When you consider the perspective of a self-aware recipient, being told that you’re difficult to work with is not feedback, it’s a personal attack, it’s dismissive, and it’s insulting. Combine that feedback with your efforts being voluntary, and it starts to look like management is actively sabotaging your experience.
It’s perpetually negatively self-fulfilling. If you tell someone they are a jerk, they’re going to get defensive which heightens their anxiety and excites them into acting like a jerk, and then you get to say they’re a jerk. It’s unfair, manipulative, and not indicative of true leadership ability or spirit.
What should happen in these cases, and what I actively put mucho effort to convey in BuddyPress, bbPress, and other open-source endeavors, is an appreciation for everyone’s efforts and perspectives, particularly if I initially disagree, because it’s important to me and the projects I represent that I fully understand all perspectives before I can rightfully come to any conclusion, and it’s important that the delivery of my conclusion be respectful of their time & feelings related to the matter.

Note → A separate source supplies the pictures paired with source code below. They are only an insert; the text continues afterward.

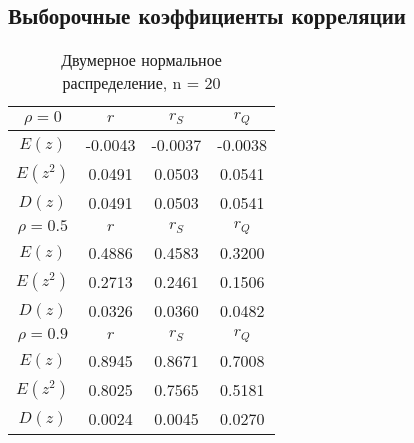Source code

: \subsection{Выборочные коэффициенты корреляции}
	\begin{table}[H]
		\centering
		\begin{tabular}{| c | c | c | c |}

		\hline
		 ${\rho} = 0$   & $r$     & $r_{S}$ & $r_{Q}$ \\
		\hline
		 $E(z)$         & -0.0043 & -0.0037 & -0.0038 \\
		 $E(z^{2})$     & 0.0491  & 0.0503  & 0.0541  \\
		 $D(z)$         & 0.0491  & 0.0503  & 0.0541  \\
		\hline
		 ${\rho} = 0.5$ & $r$     & $r_{S}$ & $r_{Q}$ \\
		\hline
		 $E(z)$         & 0.4886  & 0.4583  & 0.3200  \\
		 $E(z^{2})$     & 0.2713  & 0.2461  & 0.1506  \\
		 $D(z)$         & 0.0326  & 0.0360  & 0.0482  \\
		\hline
		 ${\rho} = 0.9$ & $r$     & $r_{S}$ & $r_{Q}$ \\
		\hline
		 $E(z)$         & 0.8945  & 0.8671  & 0.7008  \\
		 $E(z^{2})$     & 0.8025  & 0.7565  & 0.5181  \\
		 $D(z)$         & 0.0024  & 0.0045  & 0.0270  \\
		\hline

		\end{tabular}{}
		\caption{Двумерное нормальное распределение, n = 20}
		\label{tab:n20}
	\end{table}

So, fine… I’m difficult to work with. I’m probably difficult to work for, too. And difficult to be married to. And I’m confident Paul the dog thinks I’m a difficult puppy-master because I spent 2 hours drafting this all up instead of walking him around the block this afternoon. If you know me, or you think you want to, or you’re forced to interact with me somewhere for some reason, please try to give me the benefit of the doubt, and if you aren’t able to, expect for me to be pretty frustrated about it, because I’m trying my best and I expect you to do the same.